On connaissait le faible pour ne pas dire le penchant de Bastien Vivès pour les poitrines qui en imposent. En cette rentrée 2018, il ne lâche rien et les habille cette fois d’un chemisier de soie qui change tout…
Un chemisier de soie peut-il bousculer une vie ? Oui, du moins sous la plume et le pinceau de Bastien Vivès. Lui qui, régulièrement, nous met face à des personnages féminins à poitrine généreuse, parfois trop (Les Melons de la colère, Les Requins Marteaux), poursuit sur sa lancée avec une nouvelle héroïne, Séverine, étudiante en lettres à la Sorbonne, totalement inhibée et atone. Jusqu’au jour où elle débarque chez un couple pour faire du baby-sitting et doit enfiler le chemisier en soie de la mère de famille à la suite d’un petit dérapage de vomi.

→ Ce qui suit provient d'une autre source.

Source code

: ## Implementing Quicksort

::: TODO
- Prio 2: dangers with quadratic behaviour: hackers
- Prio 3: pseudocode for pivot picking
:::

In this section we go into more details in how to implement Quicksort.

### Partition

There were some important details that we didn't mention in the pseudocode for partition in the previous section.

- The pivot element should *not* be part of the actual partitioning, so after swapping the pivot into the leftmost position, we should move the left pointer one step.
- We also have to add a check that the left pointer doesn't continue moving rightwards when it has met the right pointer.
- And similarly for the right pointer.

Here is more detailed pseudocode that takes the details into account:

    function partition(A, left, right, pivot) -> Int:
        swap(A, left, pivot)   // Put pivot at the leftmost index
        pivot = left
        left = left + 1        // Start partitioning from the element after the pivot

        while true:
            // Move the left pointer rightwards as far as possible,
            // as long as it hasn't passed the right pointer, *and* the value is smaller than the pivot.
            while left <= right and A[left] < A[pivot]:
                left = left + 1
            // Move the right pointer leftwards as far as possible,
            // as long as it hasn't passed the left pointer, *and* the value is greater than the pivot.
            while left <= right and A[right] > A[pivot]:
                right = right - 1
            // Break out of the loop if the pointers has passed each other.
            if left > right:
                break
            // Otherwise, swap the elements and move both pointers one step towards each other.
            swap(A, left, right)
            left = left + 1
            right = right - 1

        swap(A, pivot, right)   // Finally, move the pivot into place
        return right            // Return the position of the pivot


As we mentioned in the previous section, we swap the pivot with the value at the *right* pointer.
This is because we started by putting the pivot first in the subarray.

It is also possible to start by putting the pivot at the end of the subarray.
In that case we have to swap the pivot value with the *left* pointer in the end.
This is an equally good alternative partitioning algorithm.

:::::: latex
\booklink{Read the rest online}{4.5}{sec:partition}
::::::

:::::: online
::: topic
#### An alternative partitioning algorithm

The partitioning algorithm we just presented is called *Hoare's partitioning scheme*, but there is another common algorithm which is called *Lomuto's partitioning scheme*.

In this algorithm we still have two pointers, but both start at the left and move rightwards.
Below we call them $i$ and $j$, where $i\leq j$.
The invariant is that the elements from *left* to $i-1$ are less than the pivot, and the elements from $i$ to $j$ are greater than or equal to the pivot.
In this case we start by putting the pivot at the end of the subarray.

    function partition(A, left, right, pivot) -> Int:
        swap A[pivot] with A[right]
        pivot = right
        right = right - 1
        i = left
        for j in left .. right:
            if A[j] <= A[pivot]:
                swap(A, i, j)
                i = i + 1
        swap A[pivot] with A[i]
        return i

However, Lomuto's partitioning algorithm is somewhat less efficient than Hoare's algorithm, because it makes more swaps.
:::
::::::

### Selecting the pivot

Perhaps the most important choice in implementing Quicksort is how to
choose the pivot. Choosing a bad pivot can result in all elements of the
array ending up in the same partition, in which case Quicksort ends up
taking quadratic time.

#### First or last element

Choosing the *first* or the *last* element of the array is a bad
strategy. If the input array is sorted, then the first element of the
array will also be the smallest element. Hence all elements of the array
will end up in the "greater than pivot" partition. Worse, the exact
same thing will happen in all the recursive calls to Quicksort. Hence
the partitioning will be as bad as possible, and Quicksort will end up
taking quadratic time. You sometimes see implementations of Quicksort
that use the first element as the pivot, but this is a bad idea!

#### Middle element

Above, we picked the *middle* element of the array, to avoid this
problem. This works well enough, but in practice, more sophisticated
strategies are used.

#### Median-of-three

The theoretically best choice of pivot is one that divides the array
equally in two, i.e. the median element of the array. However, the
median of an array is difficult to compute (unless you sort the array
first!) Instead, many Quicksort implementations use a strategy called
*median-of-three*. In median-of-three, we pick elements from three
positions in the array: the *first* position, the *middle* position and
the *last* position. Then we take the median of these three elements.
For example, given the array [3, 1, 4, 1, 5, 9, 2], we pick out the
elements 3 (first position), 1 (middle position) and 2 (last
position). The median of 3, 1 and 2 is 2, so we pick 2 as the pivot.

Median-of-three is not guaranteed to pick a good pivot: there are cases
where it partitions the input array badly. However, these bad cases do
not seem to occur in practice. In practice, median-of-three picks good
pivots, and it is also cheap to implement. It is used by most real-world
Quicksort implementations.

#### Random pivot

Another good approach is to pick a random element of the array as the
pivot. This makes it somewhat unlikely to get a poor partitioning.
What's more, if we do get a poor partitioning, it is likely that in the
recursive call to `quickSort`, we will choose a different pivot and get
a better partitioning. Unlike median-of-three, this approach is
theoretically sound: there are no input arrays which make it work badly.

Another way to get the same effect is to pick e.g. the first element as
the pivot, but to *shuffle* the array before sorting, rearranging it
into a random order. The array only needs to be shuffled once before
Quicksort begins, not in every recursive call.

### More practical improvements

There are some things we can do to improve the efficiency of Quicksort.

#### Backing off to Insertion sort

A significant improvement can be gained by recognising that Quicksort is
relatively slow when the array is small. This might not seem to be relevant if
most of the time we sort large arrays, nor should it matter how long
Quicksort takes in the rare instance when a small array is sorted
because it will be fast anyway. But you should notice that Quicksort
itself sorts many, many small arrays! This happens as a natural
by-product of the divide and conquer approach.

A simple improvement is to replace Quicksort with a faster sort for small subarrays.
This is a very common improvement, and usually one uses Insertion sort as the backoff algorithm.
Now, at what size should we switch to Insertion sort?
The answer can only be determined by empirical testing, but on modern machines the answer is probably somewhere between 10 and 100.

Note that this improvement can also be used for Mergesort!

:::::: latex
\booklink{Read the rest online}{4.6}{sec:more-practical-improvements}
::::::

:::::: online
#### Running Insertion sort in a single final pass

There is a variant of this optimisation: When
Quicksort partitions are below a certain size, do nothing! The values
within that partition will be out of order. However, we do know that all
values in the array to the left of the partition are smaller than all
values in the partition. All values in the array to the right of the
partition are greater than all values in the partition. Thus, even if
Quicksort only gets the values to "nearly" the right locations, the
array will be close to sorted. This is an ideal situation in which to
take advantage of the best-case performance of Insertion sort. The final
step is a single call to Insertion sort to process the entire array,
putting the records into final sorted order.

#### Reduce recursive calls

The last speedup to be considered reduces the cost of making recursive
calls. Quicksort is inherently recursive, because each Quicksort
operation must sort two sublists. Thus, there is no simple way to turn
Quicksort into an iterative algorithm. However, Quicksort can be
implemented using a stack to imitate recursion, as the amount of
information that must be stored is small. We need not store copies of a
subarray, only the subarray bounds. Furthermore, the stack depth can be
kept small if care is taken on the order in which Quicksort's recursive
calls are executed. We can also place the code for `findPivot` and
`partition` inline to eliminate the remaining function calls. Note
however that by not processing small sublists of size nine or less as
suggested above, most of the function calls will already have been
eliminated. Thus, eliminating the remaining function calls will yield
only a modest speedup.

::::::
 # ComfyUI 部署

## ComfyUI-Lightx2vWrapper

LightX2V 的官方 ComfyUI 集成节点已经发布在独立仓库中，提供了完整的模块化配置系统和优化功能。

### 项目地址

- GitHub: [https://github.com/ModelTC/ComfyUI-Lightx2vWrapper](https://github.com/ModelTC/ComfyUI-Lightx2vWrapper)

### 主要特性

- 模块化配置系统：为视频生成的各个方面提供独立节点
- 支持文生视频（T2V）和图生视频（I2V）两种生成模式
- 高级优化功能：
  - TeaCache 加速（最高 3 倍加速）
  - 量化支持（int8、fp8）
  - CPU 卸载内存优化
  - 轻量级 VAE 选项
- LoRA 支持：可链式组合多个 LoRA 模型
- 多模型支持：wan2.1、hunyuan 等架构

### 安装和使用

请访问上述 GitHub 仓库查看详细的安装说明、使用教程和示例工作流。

Elle que personne ne regardait, n’écoutait, attire subitement le regard et occupe l’esprit de tous les hommes qu’elle croise. Comme par magie. Mais ce n’est pas un tour de magie, le chemisier a simplement dévoilé les formes de son corps et surtout révélé sa personnalité. Elle se sent mieux, elle se sent femme, relève la tête, redresse le corps et décide enfin de vivre sa vie, ne plus la subir.
Mais que représente ce chemisier à ses yeux ? Et aux nôtres ? L’accessoire indispensable de la femme moderne et libérée qui travaille et a des responsabilités ou l’attribut d’une soumission aux exigences et fantasmes de la gent masculine ? On peut légitimement se poser la question.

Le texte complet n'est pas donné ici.